(WORKING DATA begins)

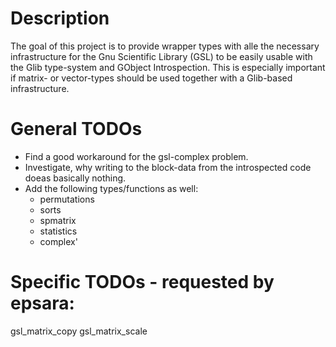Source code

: # Description

The goal of this project is to provide wrapper types with alle the necessary
infrastructure for the Gnu Scientific Library (GSL) to be easily usable with
the Glib type-system and GObject Introspection.
This is especially important if matrix- or vector-types should be used together
with a Glib-based infrastructure.

# General TODOs

* Find a good workaround for the gsl-complex problem.
* Investigate, why writing to the block-data from the introspected code doeas
  basically nothing.
* Add the following types/functions as well:
  * permutations
  * sorts
  * spmatrix
  * statistics
  * complex'

# Specific TODOs - requested by epsara:
gsl_matrix_copy
gsl_matrix_scale

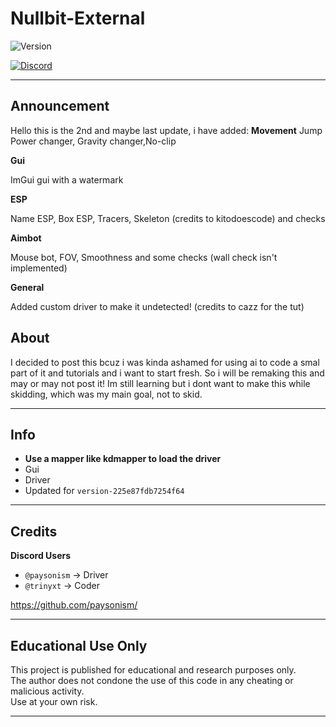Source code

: # **Nullbit-External**

![Version](https://img.shields.io/badge/version-0.4.1-blue?style=flat-square)

[![Discord](https://img.shields.io/static/v1?message=trinyxt&logo=discord&label=Discord&color=7289DA&logoColor=white&labelColor=&style=for-the-badge)](https://discord.com/users/829074422517465119)

---

## Announcement

Hello this is the 2nd and maybe last update, i have added: 
**Movement**
Jump Power changer, Gravity changer,No-clip

**Gui**

ImGui gui with a watermark

**ESP**

Name ESP, Box ESP, Tracers, Skeleton (credits to kitodoescode) and checks

**Aimbot**

Mouse bot, FOV, Smoothness and some checks (wall check isn't implemented)

**General**

Added custom driver to make it undetected! (credits to cazz for the tut)


## About

I decided to post this bcuz i was kinda ashamed for using ai to code a smal part of it and tutorials
and i want to start fresh. So i will be remaking this and may or may not post it!
Im still learning but i dont want to make this while skidding, which was my main goal, not to skid.

---

## Info

- **Use a mapper like kdmapper to load the driver**
- Gui
- Driver
- Updated for `version-225e87fdb7254f64`

---

## Credits

**Discord Users**  
- `@paysonism` → Driver
- `@trinyxt` → Coder

https://github.com/paysonism/

---

## Educational Use Only

This project is published for educational and research purposes only.  
The author does not condone the use of this code in any cheating or malicious activity.  
Use at your own risk.

---
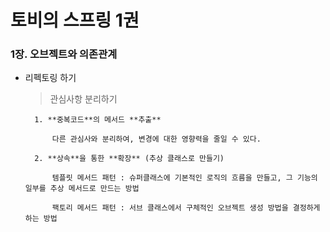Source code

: # 토비의 스프링 1권

### 1장. 오브젝트와 의존관계

* 리펙토링 하기

	> 관심사항 분리하기
	
		1. **중복코드**의 메서드 **추출**
            
            다른 관심사와 분리하여, 변경에 대한 영향력을 줄일 수 있다.
            
        2. **상속**을 통한 **확장** (추상 클래스로 만들기)
            
            템플릿 메서드 패턴 : 슈퍼클래스에 기본적인 로직의 흐름을 만들고, 그 기능의 일부를 추상 메서드로 만드는 방법
            
            팩토리 메서드 패턴 : 서브 클래스에서 구체적인 오브젝트 생성 방법을 결정하게 하는 방법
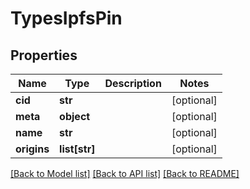 # TypesIpfsPin

## Properties
Name | Type | Description | Notes
------------ | ------------- | ------------- | -------------
**cid** | **str** |  | [optional] 
**meta** | **object** |  | [optional] 
**name** | **str** |  | [optional] 
**origins** | **list[str]** |  | [optional] 

[[Back to Model list]](../README.md#documentation-for-models) [[Back to API list]](../README.md#documentation-for-api-endpoints) [[Back to README]](../README.md)

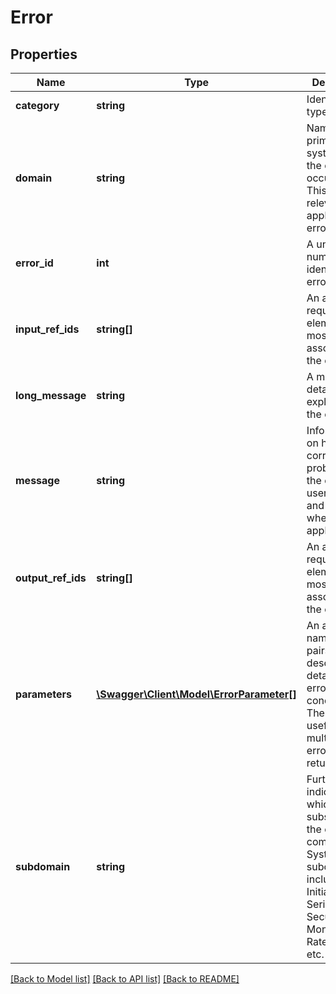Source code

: # Error

## Properties
Name | Type | Description | Notes
------------ | ------------- | ------------- | -------------
**category** | **string** | Identifies the type of erro. | [optional] 
**domain** | **string** | Name for the primary system where the error occurred. This is relevant for application errors. | [optional] 
**error_id** | **int** | A unique number to identify the error. | [optional] 
**input_ref_ids** | **string[]** | An array of request elements most closely associated to the error. | [optional] 
**long_message** | **string** | A more detailed explanation of the error. | [optional] 
**message** | **string** | Information on how to correct the problem, in the end user&#x27;s terms and language where applicable. | [optional] 
**output_ref_ids** | **string[]** | An array of request elements most closely associated to the error. | [optional] 
**parameters** | [**\Swagger\Client\Model\ErrorParameter[]**](ErrorParameter.md) | An array of name/value pairs that describe details the error condition. These are useful when multiple errors are returned. | [optional] 
**subdomain** | **string** | Further helps indicate which subsystem the error is coming from. System subcategories include: Initialization, Serialization, Security, Monitoring, Rate Limiting, etc. | [optional] 

[[Back to Model list]](../../README.md#documentation-for-models) [[Back to API list]](../../README.md#documentation-for-api-endpoints) [[Back to README]](../../README.md)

(WORKING DATA ends)

EXERCISE DESCRIPTION = Scan the entries for the string "endpoints" and report only how many lines contain it.

SOLUTION TO THIS TASK = 2